**PROBLEM REQUIREMENTS:** Please find the lines in the entries below that contain the word "year", and copy each one.

[[ DATA EXTRACTS open ]]

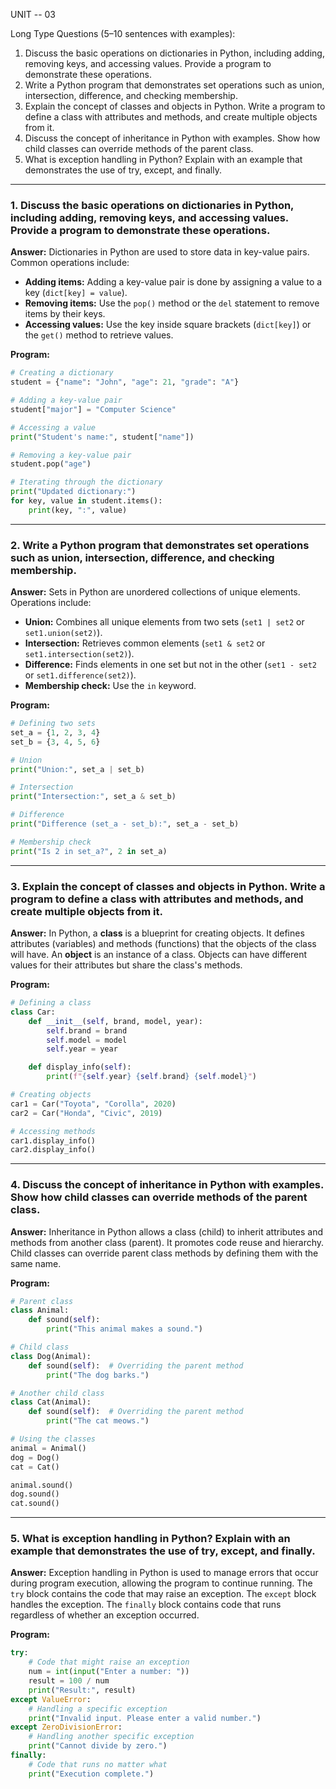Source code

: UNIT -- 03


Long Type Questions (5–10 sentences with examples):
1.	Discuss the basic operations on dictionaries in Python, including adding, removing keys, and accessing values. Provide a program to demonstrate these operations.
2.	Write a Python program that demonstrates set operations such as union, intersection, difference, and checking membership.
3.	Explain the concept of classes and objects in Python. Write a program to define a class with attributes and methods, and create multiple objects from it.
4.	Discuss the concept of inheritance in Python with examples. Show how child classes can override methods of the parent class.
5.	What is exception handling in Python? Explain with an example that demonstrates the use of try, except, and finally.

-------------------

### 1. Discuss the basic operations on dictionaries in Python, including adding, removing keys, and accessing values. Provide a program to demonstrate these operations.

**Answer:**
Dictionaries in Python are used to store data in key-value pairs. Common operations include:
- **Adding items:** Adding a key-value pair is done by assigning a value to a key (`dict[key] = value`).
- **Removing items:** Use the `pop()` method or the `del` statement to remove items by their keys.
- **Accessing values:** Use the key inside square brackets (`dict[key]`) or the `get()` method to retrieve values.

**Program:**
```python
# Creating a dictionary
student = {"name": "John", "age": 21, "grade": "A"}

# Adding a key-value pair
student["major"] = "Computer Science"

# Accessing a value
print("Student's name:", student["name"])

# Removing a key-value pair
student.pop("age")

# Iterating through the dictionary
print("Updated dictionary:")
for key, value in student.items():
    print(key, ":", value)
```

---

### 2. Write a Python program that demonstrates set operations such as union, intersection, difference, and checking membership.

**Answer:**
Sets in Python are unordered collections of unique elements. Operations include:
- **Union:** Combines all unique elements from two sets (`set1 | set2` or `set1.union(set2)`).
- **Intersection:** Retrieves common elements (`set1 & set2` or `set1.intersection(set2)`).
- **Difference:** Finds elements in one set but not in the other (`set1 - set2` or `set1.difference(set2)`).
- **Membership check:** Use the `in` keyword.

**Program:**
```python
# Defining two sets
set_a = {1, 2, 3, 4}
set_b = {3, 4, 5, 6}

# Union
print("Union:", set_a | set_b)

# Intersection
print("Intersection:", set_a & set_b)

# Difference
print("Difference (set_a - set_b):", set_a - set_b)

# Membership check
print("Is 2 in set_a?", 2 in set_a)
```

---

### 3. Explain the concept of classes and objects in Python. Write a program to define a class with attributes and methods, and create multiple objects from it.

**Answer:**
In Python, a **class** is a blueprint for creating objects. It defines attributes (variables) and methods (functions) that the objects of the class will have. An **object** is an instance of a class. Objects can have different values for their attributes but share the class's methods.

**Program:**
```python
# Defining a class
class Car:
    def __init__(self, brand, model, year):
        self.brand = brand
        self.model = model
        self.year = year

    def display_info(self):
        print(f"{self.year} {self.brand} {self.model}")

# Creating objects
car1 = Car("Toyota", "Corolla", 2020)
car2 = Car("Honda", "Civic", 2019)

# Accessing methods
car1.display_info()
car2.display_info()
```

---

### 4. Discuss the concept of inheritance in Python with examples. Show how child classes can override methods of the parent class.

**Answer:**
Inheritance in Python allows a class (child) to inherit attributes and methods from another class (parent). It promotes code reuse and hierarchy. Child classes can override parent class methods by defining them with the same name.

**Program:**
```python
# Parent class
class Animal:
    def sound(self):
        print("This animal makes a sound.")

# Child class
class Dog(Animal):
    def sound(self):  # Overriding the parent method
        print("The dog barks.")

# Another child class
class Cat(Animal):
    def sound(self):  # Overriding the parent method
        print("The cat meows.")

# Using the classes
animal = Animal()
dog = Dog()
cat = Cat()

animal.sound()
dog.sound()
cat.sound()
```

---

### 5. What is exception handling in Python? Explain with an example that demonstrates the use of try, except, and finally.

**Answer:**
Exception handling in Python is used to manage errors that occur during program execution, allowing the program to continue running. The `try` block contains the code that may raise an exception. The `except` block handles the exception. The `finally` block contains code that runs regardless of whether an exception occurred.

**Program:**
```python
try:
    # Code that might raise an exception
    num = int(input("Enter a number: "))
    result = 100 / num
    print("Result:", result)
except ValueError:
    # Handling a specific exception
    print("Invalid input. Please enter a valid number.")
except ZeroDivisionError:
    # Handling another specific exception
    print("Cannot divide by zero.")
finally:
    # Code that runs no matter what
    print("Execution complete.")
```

[[ DATA EXTRACTS closed ]]
[[ DATA EXTRACTS open ]]

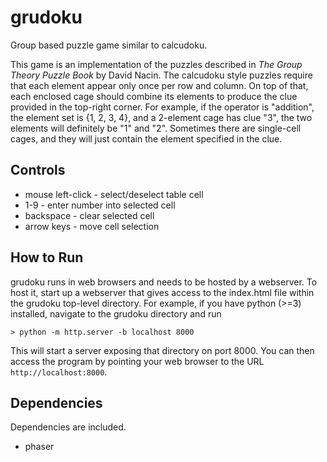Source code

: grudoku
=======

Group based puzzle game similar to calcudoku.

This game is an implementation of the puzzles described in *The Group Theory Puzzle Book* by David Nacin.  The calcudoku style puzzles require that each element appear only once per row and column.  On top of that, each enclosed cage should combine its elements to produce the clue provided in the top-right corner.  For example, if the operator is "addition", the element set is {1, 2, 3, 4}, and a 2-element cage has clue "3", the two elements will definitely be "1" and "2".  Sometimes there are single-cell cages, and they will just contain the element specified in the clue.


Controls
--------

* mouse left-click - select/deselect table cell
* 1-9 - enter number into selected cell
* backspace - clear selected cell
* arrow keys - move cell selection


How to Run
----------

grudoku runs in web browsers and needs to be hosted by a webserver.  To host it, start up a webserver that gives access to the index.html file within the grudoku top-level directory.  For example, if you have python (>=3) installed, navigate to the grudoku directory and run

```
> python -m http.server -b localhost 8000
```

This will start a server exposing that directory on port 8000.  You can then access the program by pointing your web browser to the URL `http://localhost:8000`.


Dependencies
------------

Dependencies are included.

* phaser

[[ DATA EXTRACTS closed ]]

**REPLY:**
    def __init__(self, brand, model, year):
        self.year = year
        print(f"{self.year} {self.brand} {self.model}")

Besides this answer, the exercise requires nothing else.